Akhirnya, minggu lalu jam ini berhasil saya bawa pulang! kondisi jam seperti baru bahkan segala segel plastik dan barcode masih menempel pada jam ini. Walapun sayang, tapi karena jam ini mau saya pakai ya terpaksa segala segel itu saya buka..dan whollaa! bagus bangett!...

Karena Rolex ini merupakan produksi terbaru, maka ada perbedaan pada inner ring-nya. Pada iner ring terdapat rulisan ROLEX yang melingkar. Tanda ini tidak terdapat pada Rolex sebelumnya. casing jam terbuat dari baja 904L yang sangat tahan terhadap korosi.

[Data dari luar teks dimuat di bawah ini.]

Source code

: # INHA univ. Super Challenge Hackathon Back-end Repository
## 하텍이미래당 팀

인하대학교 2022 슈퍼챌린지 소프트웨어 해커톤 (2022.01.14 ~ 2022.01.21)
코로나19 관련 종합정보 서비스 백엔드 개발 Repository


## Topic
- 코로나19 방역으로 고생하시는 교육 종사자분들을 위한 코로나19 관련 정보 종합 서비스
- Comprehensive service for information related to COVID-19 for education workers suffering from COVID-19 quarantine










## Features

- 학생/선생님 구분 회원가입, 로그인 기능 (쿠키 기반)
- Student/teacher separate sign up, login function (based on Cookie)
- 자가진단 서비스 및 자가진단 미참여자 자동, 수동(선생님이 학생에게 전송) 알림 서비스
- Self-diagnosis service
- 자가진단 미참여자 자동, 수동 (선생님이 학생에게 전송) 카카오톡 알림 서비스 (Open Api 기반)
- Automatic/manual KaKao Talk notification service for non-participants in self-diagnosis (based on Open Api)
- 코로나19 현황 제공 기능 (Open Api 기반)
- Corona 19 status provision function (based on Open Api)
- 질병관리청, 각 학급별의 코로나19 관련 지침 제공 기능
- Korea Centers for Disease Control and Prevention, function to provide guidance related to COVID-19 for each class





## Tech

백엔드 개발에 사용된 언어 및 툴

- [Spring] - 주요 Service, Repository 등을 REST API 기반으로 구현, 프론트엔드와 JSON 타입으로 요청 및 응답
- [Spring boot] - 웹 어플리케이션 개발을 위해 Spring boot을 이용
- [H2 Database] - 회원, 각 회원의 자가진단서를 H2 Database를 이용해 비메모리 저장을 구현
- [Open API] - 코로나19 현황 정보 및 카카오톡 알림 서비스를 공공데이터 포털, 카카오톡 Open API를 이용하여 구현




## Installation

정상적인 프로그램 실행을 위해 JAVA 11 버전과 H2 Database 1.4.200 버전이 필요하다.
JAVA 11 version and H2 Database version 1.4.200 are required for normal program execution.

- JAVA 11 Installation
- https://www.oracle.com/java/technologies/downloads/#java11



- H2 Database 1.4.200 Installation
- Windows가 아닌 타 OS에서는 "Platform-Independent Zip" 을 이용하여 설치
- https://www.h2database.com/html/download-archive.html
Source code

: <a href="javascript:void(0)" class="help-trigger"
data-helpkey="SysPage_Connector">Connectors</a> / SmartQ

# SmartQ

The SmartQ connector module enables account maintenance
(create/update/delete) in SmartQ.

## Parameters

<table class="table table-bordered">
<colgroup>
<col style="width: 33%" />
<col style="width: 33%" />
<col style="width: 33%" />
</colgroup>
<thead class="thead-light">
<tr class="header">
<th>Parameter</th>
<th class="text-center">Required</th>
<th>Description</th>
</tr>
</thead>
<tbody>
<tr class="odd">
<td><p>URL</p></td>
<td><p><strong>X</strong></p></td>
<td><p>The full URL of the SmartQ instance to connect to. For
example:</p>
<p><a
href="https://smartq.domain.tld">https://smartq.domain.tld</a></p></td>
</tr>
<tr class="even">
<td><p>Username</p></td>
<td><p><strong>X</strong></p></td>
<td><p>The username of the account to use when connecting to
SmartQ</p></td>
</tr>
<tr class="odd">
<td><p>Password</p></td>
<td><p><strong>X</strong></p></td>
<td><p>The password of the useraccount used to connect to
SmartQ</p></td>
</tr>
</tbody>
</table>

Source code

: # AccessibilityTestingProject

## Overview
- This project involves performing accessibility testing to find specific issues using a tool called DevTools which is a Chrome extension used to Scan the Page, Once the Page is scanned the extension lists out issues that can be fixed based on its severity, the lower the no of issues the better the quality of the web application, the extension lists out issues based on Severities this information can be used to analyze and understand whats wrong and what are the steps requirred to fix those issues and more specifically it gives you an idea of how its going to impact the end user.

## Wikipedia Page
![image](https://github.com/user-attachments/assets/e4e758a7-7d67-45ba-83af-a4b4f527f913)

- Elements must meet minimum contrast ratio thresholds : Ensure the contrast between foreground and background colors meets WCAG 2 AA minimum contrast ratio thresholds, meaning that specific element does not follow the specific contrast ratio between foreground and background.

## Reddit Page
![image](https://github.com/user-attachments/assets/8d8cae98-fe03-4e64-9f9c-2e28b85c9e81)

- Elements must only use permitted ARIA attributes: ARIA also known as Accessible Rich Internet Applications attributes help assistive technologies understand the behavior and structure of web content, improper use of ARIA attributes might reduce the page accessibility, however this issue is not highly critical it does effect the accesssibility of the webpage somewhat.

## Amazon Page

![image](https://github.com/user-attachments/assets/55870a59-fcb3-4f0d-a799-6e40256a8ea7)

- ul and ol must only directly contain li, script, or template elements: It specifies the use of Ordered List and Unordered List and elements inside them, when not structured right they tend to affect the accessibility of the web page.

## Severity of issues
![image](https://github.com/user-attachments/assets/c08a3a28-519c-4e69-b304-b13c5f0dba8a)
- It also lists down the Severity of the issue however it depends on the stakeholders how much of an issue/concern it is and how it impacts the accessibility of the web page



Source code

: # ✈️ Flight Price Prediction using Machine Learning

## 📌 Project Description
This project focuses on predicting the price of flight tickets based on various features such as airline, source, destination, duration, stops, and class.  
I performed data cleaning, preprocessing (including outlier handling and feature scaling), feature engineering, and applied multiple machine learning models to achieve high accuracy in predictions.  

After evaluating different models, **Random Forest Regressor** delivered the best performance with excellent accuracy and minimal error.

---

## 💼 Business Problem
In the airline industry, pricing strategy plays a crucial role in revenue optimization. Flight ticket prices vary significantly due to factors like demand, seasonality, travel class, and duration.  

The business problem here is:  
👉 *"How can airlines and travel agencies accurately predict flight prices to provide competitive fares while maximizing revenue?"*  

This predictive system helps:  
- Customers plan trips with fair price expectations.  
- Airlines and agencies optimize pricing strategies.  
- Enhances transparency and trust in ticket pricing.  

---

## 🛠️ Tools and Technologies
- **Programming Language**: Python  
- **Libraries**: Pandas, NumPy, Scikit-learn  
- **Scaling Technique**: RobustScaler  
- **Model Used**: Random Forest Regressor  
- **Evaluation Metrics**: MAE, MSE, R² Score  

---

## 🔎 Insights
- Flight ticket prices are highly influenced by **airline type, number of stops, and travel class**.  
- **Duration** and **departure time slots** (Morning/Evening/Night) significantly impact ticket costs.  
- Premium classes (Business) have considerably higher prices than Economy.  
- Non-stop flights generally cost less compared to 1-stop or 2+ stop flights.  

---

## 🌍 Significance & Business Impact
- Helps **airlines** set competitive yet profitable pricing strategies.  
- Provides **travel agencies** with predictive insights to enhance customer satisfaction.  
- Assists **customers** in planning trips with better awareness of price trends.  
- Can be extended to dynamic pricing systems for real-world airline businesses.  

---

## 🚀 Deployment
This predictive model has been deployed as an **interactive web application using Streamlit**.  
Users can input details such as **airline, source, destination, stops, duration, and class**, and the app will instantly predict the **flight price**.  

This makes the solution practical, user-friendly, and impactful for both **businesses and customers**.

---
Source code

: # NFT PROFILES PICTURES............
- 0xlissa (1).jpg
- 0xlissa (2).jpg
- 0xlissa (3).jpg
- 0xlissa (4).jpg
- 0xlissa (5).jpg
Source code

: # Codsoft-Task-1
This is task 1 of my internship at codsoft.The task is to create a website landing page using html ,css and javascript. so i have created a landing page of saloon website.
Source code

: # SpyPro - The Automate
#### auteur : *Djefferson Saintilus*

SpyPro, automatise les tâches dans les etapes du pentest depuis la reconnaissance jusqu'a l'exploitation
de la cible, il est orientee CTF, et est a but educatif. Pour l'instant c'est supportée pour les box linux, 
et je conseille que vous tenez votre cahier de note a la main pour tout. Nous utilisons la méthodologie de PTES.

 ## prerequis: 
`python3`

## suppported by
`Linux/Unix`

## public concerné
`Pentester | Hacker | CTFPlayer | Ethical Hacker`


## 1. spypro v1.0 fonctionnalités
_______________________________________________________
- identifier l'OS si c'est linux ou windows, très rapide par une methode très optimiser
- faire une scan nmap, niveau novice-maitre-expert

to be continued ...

Jenis baja ini banyak digunakan pada industri kimia yang memiliki standar tinggi terhadap pengaruh zat kimia termasuk juga korosi. Dengan diameter 40mm, jam ini terasa sangat idel besarnya bagi sebuah jam sport. Tidak terlalu besar, tapi juga tidak terlalu kecil. Pas!

Pada caseback masih terdapat segel sticker plastik dari Rolex. Untuk jam-jam keluaran baru, olex tidak lagi menggunakan segel hologram berwarna hijau yang ditempel pada caseback dan diganti dengan segel plastik transparan. Pada claps masih juga menempel segel plastik berwarna merah. Gambar dibawah adalah perbandingan antara 2 buah jam Submariner non date dan date. Kedua jam tersebut keluaran tahun yang saa yaitu 2008. Sama gagah-nya!

Target berikutnya...hmmm..mungkin Rolex Explorer dial putih! nabung lagiii...

Jumat, 07 Agustus 2009

ROLEX 1675 GMT Master Ca.1979

Sudah lama sebenarnya saya punya keinginan untuk setidaknya memiliki satu saja Rolex sport vintage. Tapi karena harga saat itu untuk sebuah Rolex sport vintage jauh dari jangkauan kantong, maka keinginan selalu tertunda. Di saat yang tidak disangka salah seorang teman baik saya yang memiliki sebuah kios jam memberikan saya jam ini: Rolex GMT 1675 produksi tahun 1979. Saat saya lihat saya kira itu adalah GMT keluaran tahun 80-an karena kondisinya masih sangat bagus.

Teman saya bilang bahwa Rolex ini kondisinya memang masih sangat bagus dengan kondisi rantai masih utuh belum terpotong. Kondisi dial dengan finishing matte black dengan indeks dot berwarna putih, masih sangat bagus begitu juga dengan jarum jam, menit dan detik. Rolex ini sering disebut sebagai Rolex Pepsi karena warna bezel yang terdiri dari 2 warna yaitu merah dan biru. Warna biru untuk menunjukkan waktu malam dan dini hari, sedangkan warna merah menunjukkan waktu pagi, siang dan sore hari.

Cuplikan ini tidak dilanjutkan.